- What to produce
Scan the lines below for the word "styling". Copy each line you find it in.

- Listed entries
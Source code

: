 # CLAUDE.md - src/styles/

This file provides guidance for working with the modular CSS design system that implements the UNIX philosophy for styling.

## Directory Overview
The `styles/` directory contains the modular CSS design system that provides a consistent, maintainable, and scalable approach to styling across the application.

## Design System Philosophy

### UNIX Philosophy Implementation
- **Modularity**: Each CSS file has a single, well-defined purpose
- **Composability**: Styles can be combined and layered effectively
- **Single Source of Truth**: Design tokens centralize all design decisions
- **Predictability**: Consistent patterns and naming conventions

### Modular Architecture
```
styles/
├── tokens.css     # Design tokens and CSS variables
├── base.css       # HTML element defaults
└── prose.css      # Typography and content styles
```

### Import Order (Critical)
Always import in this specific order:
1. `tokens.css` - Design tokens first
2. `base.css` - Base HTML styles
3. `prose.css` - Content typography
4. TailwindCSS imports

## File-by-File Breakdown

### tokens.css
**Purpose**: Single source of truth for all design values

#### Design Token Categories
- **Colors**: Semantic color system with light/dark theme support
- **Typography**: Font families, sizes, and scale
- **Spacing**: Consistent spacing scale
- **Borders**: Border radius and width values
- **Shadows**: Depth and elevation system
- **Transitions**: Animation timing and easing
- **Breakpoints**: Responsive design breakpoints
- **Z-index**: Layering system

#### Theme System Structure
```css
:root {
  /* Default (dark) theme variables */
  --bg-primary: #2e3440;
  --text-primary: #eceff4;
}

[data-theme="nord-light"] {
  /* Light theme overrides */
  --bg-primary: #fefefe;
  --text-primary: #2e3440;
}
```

- Solved exercise
This file provides guidance for working with the modular CSS design system that implements the UNIX philosophy for styling.
The `styles/` directory contains the modular CSS design system that provides a consistent, maintainable, and scalable approach to styling across the application.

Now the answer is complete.